А отец, которого он боготворил и боялся, угощал сына вином и пивом, а после неловко совал ему, прыщавому школяру, деньги на проституток, в которых тот непременно старался отыскать хоть какую-нибудь черту, которая могла бы привести его в восторг…
После смерти Антона Павловича, рассказывал Миша, отец «стал как-то бесцельно метаться, меньше работал, душевно ослаб и стал делать ненужные, ничем не оправданные вещи. Он вдруг ушел из семьи, без причины стал жить один… Терпел ненужные мелкие неудобства, путешествовал тоже бесцельно, тосковал…».
* * *В иерархии нравственных ценностей первое место Антон Чехов безоговорочно отводил своим родителям. Он говорил: «Отец и мать – единственные для меня люди во всем земном шаре, для которых я ничего никогда не пожалею. Если я буду высоко стоять, то это дело их рук, славные они люди, и одно безграничное их детолюбие ставит их выше всяких похвал, закрывает собой все их недостатки, которые могут появиться от плохой жизни, готовит им мягкий и короткий путь, в который они веруют и надеются так, как немногие».
В своих сочинениях Чехов старательно избегал морализаторства, проповеднических нотаций, не мнил себя духовным наставником, не поучал своих читателей, он им рассказывал и показывал. Но в делах житейских еще со студенчества, хотя нет, пожалуй, даже раньше, Антон взваливал на свои плечи все семейные тяготы. А посему имел моральное право указывать братьям, и старшим, и младшим, как следует вести себя в многотрудной жизни. Скорее, это было даже не право, а естественный душевный порыв – желание помочь.
17-летним гимназистом он писал младшему брату Мише, который ни с того ни с сего счел себя «ничтожным и незаметным»: «Ничтожество свое сознаешь? Не всем, брат, Мишам надо быть одинаковыми. Ничтожество свое сознавай, знаешь, где? Перед Богом, пожалуй, перед умом, красотой, природой, но не перед людьми, среди людей нужно сознавать свое достоинство. Ведь ты не мошенник, честный человек? Ну, и уважай в себе честного малого, и знай, что честный малый – не ничтожество. Не смешивай «смиряться» с «сознанием своего ничтожества».
Другому своему брату, Николаю, 26-летний доктор Чехов старательно разъяснял, что в его понимании есть воспитанность.

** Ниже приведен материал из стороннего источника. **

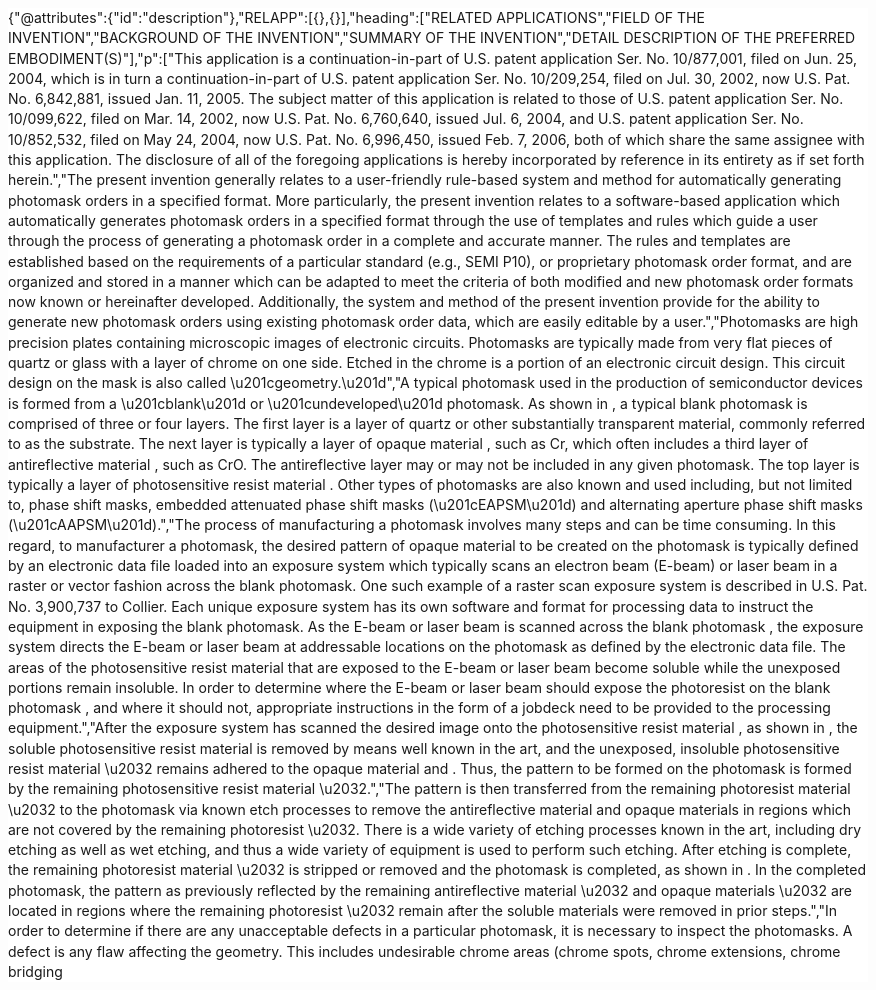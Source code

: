 {"@attributes":{"id":"description"},"RELAPP":[{},{}],"heading":["RELATED APPLICATIONS","FIELD OF THE INVENTION","BACKGROUND OF THE INVENTION","SUMMARY OF THE INVENTION","DETAIL DESCRIPTION OF THE PREFERRED EMBODIMENT(S)"],"p":["This application is a continuation-in-part of U.S. patent application Ser. No. 10\/877,001, filed on Jun. 25, 2004, which is in turn a continuation-in-part of U.S. patent application Ser. No. 10\/209,254, filed on Jul. 30, 2002, now U.S. Pat. No. 6,842,881, issued Jan. 11, 2005. The subject matter of this application is related to those of U.S. patent application Ser. No. 10\/099,622, filed on Mar. 14, 2002, now U.S. Pat. No. 6,760,640, issued Jul. 6, 2004, and U.S. patent application Ser. No. 10\/852,532, filed on May 24, 2004, now U.S. Pat. No. 6,996,450, issued Feb. 7, 2006, both of which share the same assignee with this application. The disclosure of all of the foregoing applications is hereby incorporated by reference in its entirety as if set forth herein.","The present invention generally relates to a user-friendly rule-based system and method for automatically generating photomask orders in a specified format. More particularly, the present invention relates to a software-based application which automatically generates photomask orders in a specified format through the use of templates and rules which guide a user through the process of generating a photomask order in a complete and accurate manner. The rules and templates are established based on the requirements of a particular standard (e.g., SEMI P10), or proprietary photomask order format, and are organized and stored in a manner which can be adapted to meet the criteria of both modified and new photomask order formats now known or hereinafter developed. Additionally, the system and method of the present invention provide for the ability to generate new photomask orders using existing photomask order data, which are easily editable by a user.","Photomasks are high precision plates containing microscopic images of electronic circuits. Photomasks are typically made from very flat pieces of quartz or glass with a layer of chrome on one side. Etched in the chrome is a portion of an electronic circuit design. This circuit design on the mask is also called \u201cgeometry.\u201d","A typical photomask used in the production of semiconductor devices is formed from a \u201cblank\u201d or \u201cundeveloped\u201d photomask. As shown in , a typical blank photomask  is comprised of three or four layers. The first layer  is a layer of quartz or other substantially transparent material, commonly referred to as the substrate. The next layer is typically a layer of opaque material , such as Cr, which often includes a third layer of antireflective material , such as CrO. The antireflective layer may or may not be included in any given photomask. The top layer is typically a layer of photosensitive resist material . Other types of photomasks are also known and used including, but not limited to, phase shift masks, embedded attenuated phase shift masks (\u201cEAPSM\u201d) and alternating aperture phase shift masks (\u201cAAPSM\u201d).","The process of manufacturing a photomask involves many steps and can be time consuming. In this regard, to manufacturer a photomask, the desired pattern of opaque material  to be created on the photomask  is typically defined by an electronic data file loaded into an exposure system which typically scans an electron beam (E-beam) or laser beam in a raster or vector fashion across the blank photomask. One such example of a raster scan exposure system is described in U.S. Pat. No. 3,900,737 to Collier. Each unique exposure system has its own software and format for processing data to instruct the equipment in exposing the blank photomask. As the E-beam or laser beam is scanned across the blank photomask , the exposure system directs the E-beam or laser beam at addressable locations on the photomask as defined by the electronic data file. The areas of the photosensitive resist material that are exposed to the E-beam or laser beam become soluble while the unexposed portions remain insoluble. In order to determine where the E-beam or laser beam should expose the photoresist  on the blank photomask , and where it should not, appropriate instructions in the form of a jobdeck need to be provided to the processing equipment.","After the exposure system has scanned the desired image onto the photosensitive resist material , as shown in , the soluble photosensitive resist material is removed by means well known in the art, and the unexposed, insoluble photosensitive resist material \u2032 remains adhered to the opaque material  and . Thus, the pattern to be formed on the photomask  is formed by the remaining photosensitive resist material \u2032.","The pattern is then transferred from the remaining photoresist material \u2032 to the photomask  via known etch processes to remove the antireflective material  and opaque materials  in regions which are not covered by the remaining photoresist \u2032. There is a wide variety of etching processes known in the art, including dry etching as well as wet etching, and thus a wide variety of equipment is used to perform such etching. After etching is complete, the remaining photoresist material \u2032 is stripped or removed and the photomask is completed, as shown in . In the completed photomask, the pattern as previously reflected by the remaining antireflective material \u2032 and opaque materials \u2032 are located in regions where the remaining photoresist \u2032 remain after the soluble materials were removed in prior steps.","In order to determine if there are any unacceptable defects in a particular photomask, it is necessary to inspect the photomasks. A defect is any flaw affecting the geometry. This includes undesirable chrome areas (chrome spots, chrome extensions, chrome bridging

При этом излагал свою позицию лаконично и педантично, пункт за пунктом, словно выписывал рецепт на получение лекарств:
«Воспитанные люди должны удовлетворять следующим условиям:
1. Они уважают человеческую личность, всегда снисходительны, мягки, вежливы, уступчивы…
2. Они уважают чужую собственность, а потому платят долги.
3. …Не лгут даже в пустяках… Они не лезут с откровенностями, когда их не спрашивают…
4. Они не уничижают себя с тою целью, чтобы вызвать в другом сочувствие…
5. Они не суетны. Их не занимает рукопожатие пьяного Плевако.
6. Если имеют в себе талант, то уважают его… Они жертвуют для него всем. Они брезгливы.
7. Они воспитывают в себе эстетику… Им нужна от женщины не постель… Им, особенно художникам, нужны свежесть, изящество, человечность, способность быть не …, а матерью…
…Тут нужен непрерывный дневной и ночной труд, вечное чтение, штудировка, воля… Тут дорог каждый час…»
При всей любви и почтении, которые Антон испытывал к своему старшему брату Александру, в принципиальных вопросах он оставался строг и взыскателен:
«Александр! Я, Антон Чехов, пишу это письмо, находясь в трезвом виде, обладая полным сознанием и хладнокровием. Прибегаю к институтской замашке, ввиду высказанного тобою желания со мною больше не беседовать. Если я не позволяю матери, сестре и женщине сказать мне лишнее слово, то пьяному извозчику не позволю оное и подавно. Будь ты хоть 100 000 раз любимый человек, я, по принципу и по чему только хочешь, не вынесу от тебя оскорблений. Ежели, паче чаяния, пожелается тебе употребить свою уловку, т. е. свалить всю вину на «невменяемость», то знай, что я отлично знаю, что «быть пьяным» – не значит иметь право срать другому на голову. Слово «брат», которым ты так пугал меня при выходе моем из места сражения, я готов выбросить из своего лексикона… Покорнейший слуга А.Чехов».